Department of Bionanoscience, Delft University of Technology, Delft, The Netherlands.
Kavli Institute of Nanoscience, Delft, The Netherlands.
Genome Biol. 2021 Sep 30;22(1):281. doi: 10.1186/s13059-021-02495-9.

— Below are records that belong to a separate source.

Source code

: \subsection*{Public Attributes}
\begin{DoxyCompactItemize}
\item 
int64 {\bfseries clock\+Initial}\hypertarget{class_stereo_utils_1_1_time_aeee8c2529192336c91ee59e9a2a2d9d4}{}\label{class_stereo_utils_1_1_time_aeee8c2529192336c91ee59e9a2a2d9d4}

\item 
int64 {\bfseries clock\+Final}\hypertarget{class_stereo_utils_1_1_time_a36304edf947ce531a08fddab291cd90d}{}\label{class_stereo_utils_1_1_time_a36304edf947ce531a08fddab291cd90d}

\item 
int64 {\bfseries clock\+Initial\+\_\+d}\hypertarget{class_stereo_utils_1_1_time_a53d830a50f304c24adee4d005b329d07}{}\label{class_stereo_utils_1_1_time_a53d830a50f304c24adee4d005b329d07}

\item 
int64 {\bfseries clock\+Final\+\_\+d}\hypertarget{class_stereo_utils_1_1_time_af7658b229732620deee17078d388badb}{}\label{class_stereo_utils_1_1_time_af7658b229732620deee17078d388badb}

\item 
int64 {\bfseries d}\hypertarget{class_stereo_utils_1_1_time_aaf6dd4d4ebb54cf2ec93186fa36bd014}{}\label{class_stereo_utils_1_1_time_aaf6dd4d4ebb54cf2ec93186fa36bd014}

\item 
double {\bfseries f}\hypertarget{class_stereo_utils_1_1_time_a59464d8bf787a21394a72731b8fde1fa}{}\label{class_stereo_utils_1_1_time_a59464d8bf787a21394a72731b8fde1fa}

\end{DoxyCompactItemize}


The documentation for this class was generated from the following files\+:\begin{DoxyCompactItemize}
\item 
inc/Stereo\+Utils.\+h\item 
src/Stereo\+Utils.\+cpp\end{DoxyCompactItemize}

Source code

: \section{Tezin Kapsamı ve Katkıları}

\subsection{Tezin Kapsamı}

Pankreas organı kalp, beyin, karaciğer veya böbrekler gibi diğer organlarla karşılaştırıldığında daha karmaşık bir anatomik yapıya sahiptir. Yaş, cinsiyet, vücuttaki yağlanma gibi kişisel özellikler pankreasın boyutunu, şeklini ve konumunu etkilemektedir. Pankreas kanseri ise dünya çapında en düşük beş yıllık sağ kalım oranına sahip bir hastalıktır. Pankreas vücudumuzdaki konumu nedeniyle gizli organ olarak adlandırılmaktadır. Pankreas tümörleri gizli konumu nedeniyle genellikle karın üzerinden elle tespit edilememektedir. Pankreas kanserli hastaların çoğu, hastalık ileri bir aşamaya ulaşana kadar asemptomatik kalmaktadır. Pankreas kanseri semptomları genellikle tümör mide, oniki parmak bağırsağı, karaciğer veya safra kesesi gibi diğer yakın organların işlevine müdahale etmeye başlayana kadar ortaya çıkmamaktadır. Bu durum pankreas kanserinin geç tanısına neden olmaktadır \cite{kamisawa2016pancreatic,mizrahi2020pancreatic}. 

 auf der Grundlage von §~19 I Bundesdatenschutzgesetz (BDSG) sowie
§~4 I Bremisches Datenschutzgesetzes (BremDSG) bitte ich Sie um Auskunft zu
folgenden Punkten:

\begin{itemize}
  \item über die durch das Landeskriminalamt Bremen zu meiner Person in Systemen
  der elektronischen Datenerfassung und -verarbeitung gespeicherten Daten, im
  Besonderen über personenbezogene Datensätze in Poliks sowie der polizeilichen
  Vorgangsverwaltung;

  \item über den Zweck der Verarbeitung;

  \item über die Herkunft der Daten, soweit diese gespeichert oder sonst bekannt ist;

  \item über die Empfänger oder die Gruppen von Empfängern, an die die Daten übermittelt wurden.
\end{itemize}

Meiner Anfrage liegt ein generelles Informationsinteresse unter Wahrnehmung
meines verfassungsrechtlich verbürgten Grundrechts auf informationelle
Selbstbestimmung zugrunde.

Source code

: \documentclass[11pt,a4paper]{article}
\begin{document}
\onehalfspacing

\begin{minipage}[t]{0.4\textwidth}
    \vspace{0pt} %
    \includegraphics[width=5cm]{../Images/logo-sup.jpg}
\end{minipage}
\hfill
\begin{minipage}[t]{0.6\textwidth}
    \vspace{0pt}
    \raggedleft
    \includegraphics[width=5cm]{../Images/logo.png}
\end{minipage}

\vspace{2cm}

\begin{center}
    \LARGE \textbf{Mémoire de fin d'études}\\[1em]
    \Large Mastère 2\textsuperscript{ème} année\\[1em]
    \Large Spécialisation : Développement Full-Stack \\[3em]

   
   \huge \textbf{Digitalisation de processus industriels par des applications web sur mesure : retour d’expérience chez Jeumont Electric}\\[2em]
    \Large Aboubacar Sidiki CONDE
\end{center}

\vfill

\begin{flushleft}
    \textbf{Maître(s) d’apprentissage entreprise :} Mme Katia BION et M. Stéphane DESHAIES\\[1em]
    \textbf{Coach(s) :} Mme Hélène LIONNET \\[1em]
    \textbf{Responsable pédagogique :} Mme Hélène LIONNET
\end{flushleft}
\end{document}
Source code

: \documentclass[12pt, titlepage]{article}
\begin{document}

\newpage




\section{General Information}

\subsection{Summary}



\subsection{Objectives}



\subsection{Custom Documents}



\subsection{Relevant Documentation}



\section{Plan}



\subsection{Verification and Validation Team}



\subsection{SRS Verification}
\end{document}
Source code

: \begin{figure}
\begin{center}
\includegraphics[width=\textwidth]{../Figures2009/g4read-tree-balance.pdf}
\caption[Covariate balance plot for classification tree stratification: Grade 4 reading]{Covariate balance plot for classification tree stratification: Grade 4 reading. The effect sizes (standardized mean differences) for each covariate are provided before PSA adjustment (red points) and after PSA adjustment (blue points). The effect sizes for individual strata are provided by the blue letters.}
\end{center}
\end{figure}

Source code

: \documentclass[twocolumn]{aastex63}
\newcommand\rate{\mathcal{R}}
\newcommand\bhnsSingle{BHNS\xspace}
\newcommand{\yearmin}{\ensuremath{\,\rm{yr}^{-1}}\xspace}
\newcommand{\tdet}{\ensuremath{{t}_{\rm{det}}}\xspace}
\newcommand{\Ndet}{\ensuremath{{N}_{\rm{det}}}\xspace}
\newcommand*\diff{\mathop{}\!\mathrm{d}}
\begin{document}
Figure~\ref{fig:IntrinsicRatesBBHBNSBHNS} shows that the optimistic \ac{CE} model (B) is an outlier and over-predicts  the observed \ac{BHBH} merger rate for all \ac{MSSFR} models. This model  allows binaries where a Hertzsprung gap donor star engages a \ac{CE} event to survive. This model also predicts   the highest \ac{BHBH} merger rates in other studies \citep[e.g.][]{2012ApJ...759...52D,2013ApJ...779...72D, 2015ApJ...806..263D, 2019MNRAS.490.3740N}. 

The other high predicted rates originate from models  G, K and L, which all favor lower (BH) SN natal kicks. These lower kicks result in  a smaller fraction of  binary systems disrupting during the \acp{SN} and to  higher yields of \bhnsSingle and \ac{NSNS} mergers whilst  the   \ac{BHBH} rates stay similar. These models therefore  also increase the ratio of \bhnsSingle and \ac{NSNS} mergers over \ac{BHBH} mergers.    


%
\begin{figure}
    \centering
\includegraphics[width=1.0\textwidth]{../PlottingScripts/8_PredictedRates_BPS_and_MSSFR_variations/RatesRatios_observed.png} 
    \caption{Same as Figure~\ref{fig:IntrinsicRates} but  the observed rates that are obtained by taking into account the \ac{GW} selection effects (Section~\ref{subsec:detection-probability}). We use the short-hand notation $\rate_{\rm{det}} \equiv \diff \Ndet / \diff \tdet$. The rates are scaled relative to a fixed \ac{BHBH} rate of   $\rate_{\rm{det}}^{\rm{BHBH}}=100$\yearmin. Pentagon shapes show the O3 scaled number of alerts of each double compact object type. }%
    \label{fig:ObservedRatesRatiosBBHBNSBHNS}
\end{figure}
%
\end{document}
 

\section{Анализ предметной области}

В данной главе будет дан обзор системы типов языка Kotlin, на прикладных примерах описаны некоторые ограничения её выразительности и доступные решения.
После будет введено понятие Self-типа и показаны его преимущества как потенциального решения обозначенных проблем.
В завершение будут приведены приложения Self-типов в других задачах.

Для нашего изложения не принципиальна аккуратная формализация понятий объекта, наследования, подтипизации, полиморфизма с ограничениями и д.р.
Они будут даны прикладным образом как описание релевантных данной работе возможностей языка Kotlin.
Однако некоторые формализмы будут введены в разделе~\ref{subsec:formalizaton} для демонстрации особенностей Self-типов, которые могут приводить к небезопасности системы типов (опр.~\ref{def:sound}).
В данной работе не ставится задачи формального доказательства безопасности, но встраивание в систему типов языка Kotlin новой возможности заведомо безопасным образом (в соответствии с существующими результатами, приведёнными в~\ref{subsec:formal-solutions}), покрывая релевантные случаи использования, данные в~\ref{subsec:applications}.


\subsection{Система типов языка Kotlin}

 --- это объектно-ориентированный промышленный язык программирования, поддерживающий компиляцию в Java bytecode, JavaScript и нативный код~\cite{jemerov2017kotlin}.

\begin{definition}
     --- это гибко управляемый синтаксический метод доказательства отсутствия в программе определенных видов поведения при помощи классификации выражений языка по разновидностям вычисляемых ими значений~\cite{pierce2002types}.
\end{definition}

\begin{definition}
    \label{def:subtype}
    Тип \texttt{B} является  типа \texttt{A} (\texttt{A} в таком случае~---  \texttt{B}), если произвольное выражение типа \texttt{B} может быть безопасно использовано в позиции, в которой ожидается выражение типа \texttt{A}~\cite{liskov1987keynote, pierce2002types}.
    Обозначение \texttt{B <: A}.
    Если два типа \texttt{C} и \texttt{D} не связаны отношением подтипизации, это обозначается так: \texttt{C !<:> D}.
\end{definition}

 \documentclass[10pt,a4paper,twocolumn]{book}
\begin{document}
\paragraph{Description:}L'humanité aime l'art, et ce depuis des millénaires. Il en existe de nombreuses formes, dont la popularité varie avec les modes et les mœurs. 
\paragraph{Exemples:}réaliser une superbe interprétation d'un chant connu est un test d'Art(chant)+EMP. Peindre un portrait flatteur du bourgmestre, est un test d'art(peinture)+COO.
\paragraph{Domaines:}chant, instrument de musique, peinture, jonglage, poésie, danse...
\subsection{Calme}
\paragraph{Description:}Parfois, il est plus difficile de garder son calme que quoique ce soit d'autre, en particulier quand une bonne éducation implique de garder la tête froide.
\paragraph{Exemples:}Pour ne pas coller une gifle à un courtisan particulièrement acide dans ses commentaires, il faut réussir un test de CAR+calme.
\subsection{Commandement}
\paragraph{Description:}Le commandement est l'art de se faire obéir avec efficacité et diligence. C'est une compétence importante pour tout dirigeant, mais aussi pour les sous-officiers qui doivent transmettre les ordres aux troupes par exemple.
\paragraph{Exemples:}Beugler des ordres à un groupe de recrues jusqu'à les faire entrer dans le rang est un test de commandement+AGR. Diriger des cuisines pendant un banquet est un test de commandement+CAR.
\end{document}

The adaptive CRISPR-Cas immune system stores sequences from past invaders as spacers in CRISPR arrays and thereby provides direct evidence that links invaders to hosts. Mapping CRISPR spacers has revealed many aspects of CRISPR-Cas biology, including target requirements such as the protospacer adjacent motif (PAM). However, studies have so far been limited by a low number of mapped spacers in the database.
By using vast metagenomic sequence databases, we map approximately one-third of more than 200,000 unique CRISPR spacers from a variety of microbes and derive a catalog of more than two hundred unique PAM sequences associated with specific CRISPR-Cas subtypes. These PAMs are further used to correctly assign the orientation of CRISPR arrays, revealing conserved patterns between the last nucleotides of the CRISPR repeat and PAM. We could also deduce CRISPR-Cas subtype-specific preferences for targeting either template or coding strand of open reading frames. While some DNA-targeting systems (type I-E and type II systems) prefer the template strand and avoid mRNA, other DNA- and RNA-targeting systems (types I-A and I-B and type III systems) prefer the coding strand and mRNA. In addition, we find large-scale evidence that both CRISPR-Cas adaptation machinery and CRISPR arrays are shared between different CRISPR-Cas systems. This could lead to simultaneous DNA and RNA targeting of invaders, which may be effective at combating mobile genetic invaders.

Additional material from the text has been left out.